Il vero sé è il sé prospero, il sé spontaneo, la parte che esiste in tutti noi e che è reale. È da qui che provengono la vera autostima, l'efficacia, il senso di competenza, l'orgoglio e il significato.


A volte dobbiamo aiutare i pazienti "disadattati" che sono stati condizionati a credere di dover essere qualcosa che non sono. Una delle idee principali di Horney sulla terapia è stata quella di sbloccare le forze costruttive. Credeva che il disagio psicologico si verificasse quando le nostre forze naturali si bloccavano, rendendoci incapaci di usarle.


Così, è da qui che ho iniziato con Erica. Ho cercato le sue forze innate e dinamiche e poi ho lavorato con lei per scoprirle e nutrirle. Ci è voluto un po' di tempo, ma sono riuscita ad aiutare Erica a riconoscere le sue forze.


Non possiamo coccolare i pazienti dicendo loro cose carine per farli sentire meglio.

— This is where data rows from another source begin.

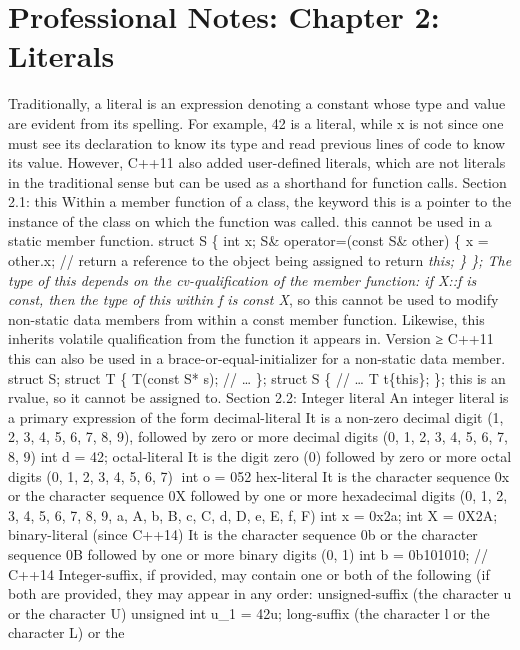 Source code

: \hypertarget{professional-notes-chapter-2-literals}{%
\chapter{Professional Notes: Chapter 2:
Literals}\label{professional-notes-chapter-2-literals}}

Traditionally, a literal is an expression denoting a constant whose type
and value are evident from its spelling. For example, 42 is a literal,
while x is not since one must see its declaration to know its type and
read previous lines of code to know its value. However, C++11 also added
user-deﬁned literals, which are not literals in the traditional sense
but can be used as a shorthand for function calls. Section 2.1: this
Within a member function of a class, the keyword this is a pointer to
the instance of the class on which the function was called. this cannot
be used in a static member function. struct S \{ int x; S\&
operator=(const S\& other) \{ x = other.x; // return a reference to the
object being assigned to return \emph{this; \} \}; The type of this
depends on the cv-qualiﬁcation of the member function: if X::f is const,
then the type of this within f is const X}, so this cannot be used to
modify non-static data members from within a const member function.
Likewise, this inherits volatile qualiﬁcation from the function it
appears in. Version ≥ C++11 this can also be used in a
brace-or-equal-initializer for a non-static data member. struct S;
struct T \{ T(const S* s); // \ldots{} \}; struct S \{ // \ldots{} T
t\{this\}; \}; this is an rvalue, so it cannot be assigned to. Section
2.2: Integer literal An integer literal is a primary expression of the
form decimal-literal It is a non-zero decimal digit (1, 2, 3, 4, 5, 6,
7, 8, 9), followed by zero or more decimal digits (0, 1, 2, 3, 4, 5, 6,
7, 8, 9) int d = 42; octal-literal It is the digit zero (0) followed by
zero or more octal digits (0, 1, 2, 3, 4, 5, 6, 7) int o = 052
hex-literal It is the character sequence 0x or the character sequence 0X
followed by one or more hexadecimal digits (0, 1, 2, 3, 4, 5, 6, 7, 8,
9, a, A, b, B, c, C, d, D, e, E, f, F) int x = 0x2a; int X = 0X2A;
binary-literal (since C++14) It is the character sequence 0b or the
character sequence 0B followed by one or more binary digits (0, 1) int b
= 0b101010; // C++14 Integer-suﬃx, if provided, may contain one or both
of the following (if both are provided, they may appear in any order:
unsigned-suﬃx (the character u or the character U) unsigned int u\_1 =
42u; long-suﬃx (the character l or the character L) or the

Se vogliamo che trovino ciò che è reale dentro di loro, allora dobbiamo ascoltarli attentamente e aiutarli a scoprirlo. Cosa rende questa persona unica? Quali sono le sue doti personali? Cosa resta nascosto, ma vivo, nel profondo?

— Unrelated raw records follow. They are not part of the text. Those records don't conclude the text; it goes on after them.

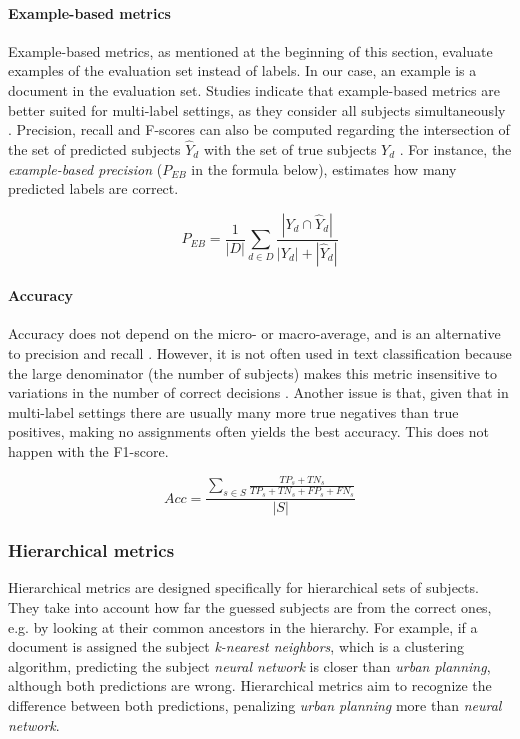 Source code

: \paragraph{Example-based metrics} \mbox{}

Example-based metrics, as mentioned at the beginning of this section, evaluate examples of the evaluation set instead of labels. In our case, an example is a document in the evaluation set. Studies indicate that example-based metrics are better suited for multi-label settings, as they consider all subjects simultaneously \cite{giraldo2015evaluation}. Precision, recall and F-scores can also be computed regarding the intersection of the set of predicted subjects $\hat{Y}_d$ with the set of true subjects $Y_d$ \cite{gargiulo2019deep}. For instance, the \textit{example-based precision} ($P_{EB}$ in the formula below), estimates how many predicted labels are correct.

$$ P_{EB} = \frac{1}{|D|} \sum_{d \in D} \frac{|Y_d \cap \hat{Y}_d|}{|Y_d| + |\hat{Y}_d|} $$

\paragraph{Accuracy} \mbox{}

Accuracy does not depend on the micro- or macro-average, and is an alternative to precision and recall \cite{gargiulo2019deep}. However, it is not often used in text classification because the large denominator (the number of subjects) makes this metric insensitive to variations in the number of correct decisions \cite{sebastianini2002machine}. Another issue is that, given that in multi-label settings there are usually many more true negatives than true positives, making no assignments often yields the best accuracy. This does not happen with the F1-score.

$$ Acc = \frac{\sum_{s \in S} \frac{TP_s + TN_s}{TP_s + TN_s + FP_s + FN_s}}{|S|} $$

\subsubsection{Hierarchical metrics} \label{eval_metrics_hierarchy}

Hierarchical metrics are designed specifically for hierarchical sets of subjects. They take into account how far the guessed subjects are from the correct ones, e.g. by looking at their common ancestors in the hierarchy. For example, if a document is assigned the subject \textit{k-nearest neighbors}, which is a clustering algorithm, predicting the subject \textit{neural network} is closer than \textit{urban planning}, although both predictions are wrong. Hierarchical metrics aim to recognize the difference between both predictions, penalizing \textit{urban planning} more than \textit{neural network}.

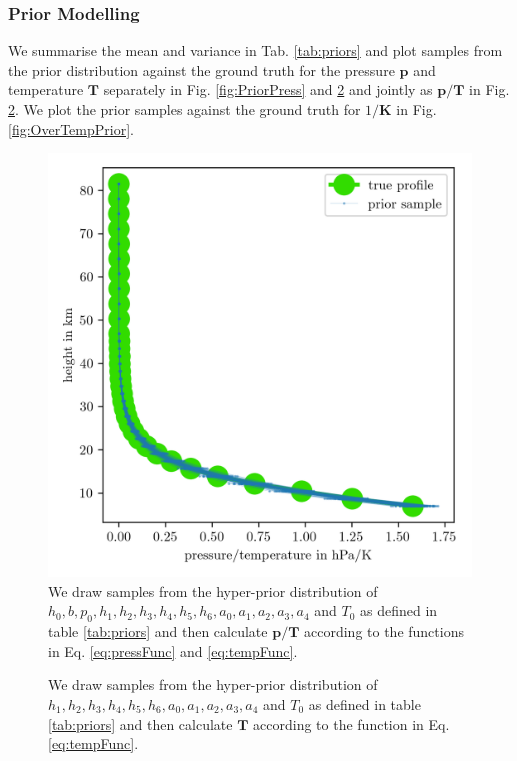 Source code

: \subsubsection{Prior Modelling}
We summarise the mean and variance in Tab. \ref{tab:priors} and plot samples from the prior distribution against the ground truth for the pressure $\bm{p}$ and temperature $\bm{T}$ separately in Fig. \ref{fig:PriorPress} and \ref{fig:PriorTemp} and jointly as $\bm{p}/\bm{T}$ in Fig. \ref{fig:PriorTemp}.
We plot the prior samples against the ground truth for $1/\bm{K}$ in Fig. \ref{fig:OverTempPrior}.
\begin{figure}[ht!]
	\centering
	\includegraphics{PriorTempOverPostMeanSigm.png}
	\caption[Prior Samples of $\bm{p}/\bm{T}$ according to the respective hyper-prior distribution.]{We draw samples from the hyper-prior distribution of $h_0, b, p_0, h_1, h_2,h_3,h_4,h_5,h_6, a_0, a_1, a_2,a_3,a_4$ and $T_0$ as defined in table \ref{tab:priors} and then calculate $\bm{p}/\bm{T}$ according to the functions in Eq. \ref{eq:pressFunc} and \ref{eq:tempFunc}.}
	\label{fig:PriorPressOverTemp}
\end{figure}

\begin{figure}[ht!]
	\centering
	
	\caption[Prior Samples of $\bm{T}$ according to the respective hyper-prior distribution.]{We draw samples from the hyper-prior distribution of $h_1, h_2,h_3,h_4,h_5,h_6, a_0, a_1, a_2,a_3,a_4$ and $T_0$ as defined in table \ref{tab:priors} and then calculate $\bm{T}$ according to the function in Eq. \ref{eq:tempFunc}.}
	\label{fig:PriorTemp}
\end{figure}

Erica era artistica. Suonava il pianoforte, cantava, scriveva musica e dipingeva. Era anche molto brava con i numeri. Si occupava da sola della sua contabilità e anche di quella degli amici. Mettere insieme dettagli meticolosi era qualcosa in cui non solo era brava, ma che le piaceva anche moltissimo. Amava organizzare. Non aveva mai considerato queste caratteristiche come qualità.


Era anche piuttosto atletica, ma sentiva di non essere così tonica come molte altre donne, soprattutto quelle che guardava su internet. Abbiamo parlato molto degli aspetti psicologici dell'esercizio fisico, del sentirsi forti e sani, del trovare un vero senso di orgoglio nel portare a termine allenamenti difficili.

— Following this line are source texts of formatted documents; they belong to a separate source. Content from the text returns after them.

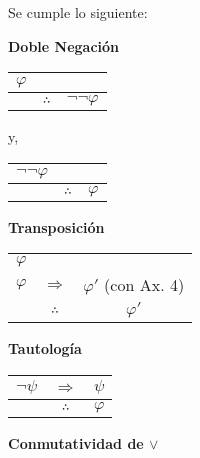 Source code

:\documentclass[12pt]{report}
\theoremstyle{largebreak}
\begin{document}
    \begin{propo}
        Se cumple lo siguiente:
        \begin{center}
            \textbf{Doble Negación}
        \end{center}
        \begin{center}
            \begin{tabular}{c c c}
                $\varphi$ &  &  \\
                \hline
                 & $\therefore$ & $\neg\neg\varphi$ \\
            \end{tabular}
        \end{center}
        y,
        \begin{center}
            \begin{tabular}{c c c}
                $\neg\neg\varphi$ &  &  \\
                \hline
                 & $\therefore$ & $\varphi$ \\
            \end{tabular}
        \end{center}
        \begin{center}
            \textbf{Transposición}
        \end{center}
        \begin{center}
            \begin{tabular}{c c c}
                $\varphi$ &  &  \\
                $\varphi$ & $\Rightarrow$ & $\varphi'$ (con Ax. 4) \\
                \hline
                 & $\therefore$ & $\varphi'$ \\
            \end{tabular}
        \end{center}
        \begin{center}
            \textbf{Tautología}
        \end{center}
        \begin{center}
            \begin{tabular}{c c c}
                $\neg\psi$ & $\Rightarrow$ & $\psi$ \\
                \hline
                 & $\therefore$ & $\varphi$ \\
            \end{tabular}
        \end{center}
        \begin{center}
            \textbf{Conmutatividad de $\lor$}

\end{center}
\end{propo}
\end{document}
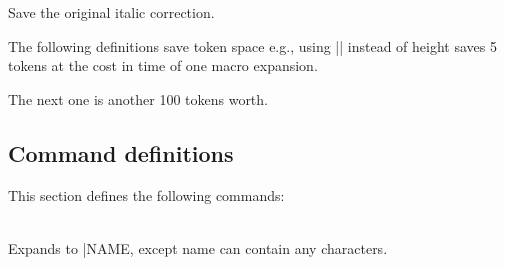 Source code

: %
\begin{macro}{\@dischyph}

\begin{teX}
\let\@dischyph=\-
\end{teX}
\end{macro}
%
  \begin{macro}{\@@italiccorr}
 Save the original italic correction.
\begin{teX}
\let\@@italiccorr=\/
\end{teX}
  \end{macro}
%
\begin{macro}{\@height}
\begin{macro}{\@depth}
\begin{macro}{\@width}
\begin{macro}{\@minus}

\begin{macro}{\@plus}


The following definitions save token space  e.g., using
|\@height| instead of height saves 5 tokens at the cost in time
of one macro expansion.
    
\begin{teX}
\def\@height{height} \def\@depth{depth} \def\@width{width}
\def\@minus{minus}
\def\@plus{plus}
\end{teX}
\begin{macro}{\hb@xt@}

The next one is another 100 tokens worth.

\begin{teX}
\def\hb@xt@{\hbox to}
\end{teX}
\end{macro}
\end{macro}
\end{macro}
\end{macro}
\end{macro}
\end{macro}

\begin{teX}
\end{teX}

 \subsection{Command definitions}

 This section defines the following commands:

 \DescribeMacro
  {\@namedef}\\ Expands to |\def\|\marg{NAME},
   except name can contain any characters.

Abbiamo passato mesi a parlare dei suoi sentimenti sui suoi punti di forza, su chi esistesse sotto tutti quei "dovrei". Divenne chiaro che non riconosceva le sue doti perché continuava ad aspirare a raggiungere un sé idealizzato, un'immagine irraggiungibile che corrispondeva alla vita immaginata delle persone che vedeva sui social media.


Mentre seguitavamo a esplorare le strade per farle sentire i suoi talenti e le sue doti, da cui poteva trarre una reale fiducia, lei mostrava una maggiore spontaneità nelle sue scelte. Ha deciso di fare un passo indietro per ottenere una laurea in sanità pubblica. Voleva fare ricerca, una ricerca che le permettesse di combinare la sua creatività con il suo amore per i dettagli meticolosi. Voleva dare il suo contributo al mondo.


Questo processo è stato fare due passi avanti e un passo indietro. È una sfida aiutare i pazienti a mantenere i loro punti di forza mentre sono ancora immersi e influenzati dal mondo esterno. Ma, ad ogni passo avanti, era un po' più vicina a chi era e un po' più lontana da chi pensava di dover essere.


Forse è giunto il momento per tutti noi di rivisitare i grandi contributi di Karen Horney. Per coloro che non hanno familiarità con il suo lavoro, consiglio vivamente Nevrosi e sviluppo della personalità, dove troverete elaborate le idee sopra citate.


*Le informazioni su Erica sono state modificate per proteggerne l'anonimato.